Exercise instructions: Say only how many lines in the entries below contain the word "edit".

Records to process:

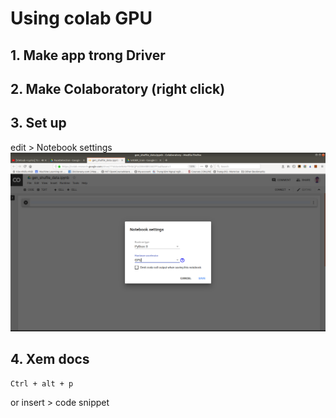 # Using colab GPU

## 1. Make **app** trong Driver
## 2. Make **Colaboratory** (right click) 
## 3. Set up 
edit > Notebook settings 
![setup](edit.png)
## 4. Xem docs
```bash
Ctrl + alt + p
```
or
insert > code snippet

Your solution: 2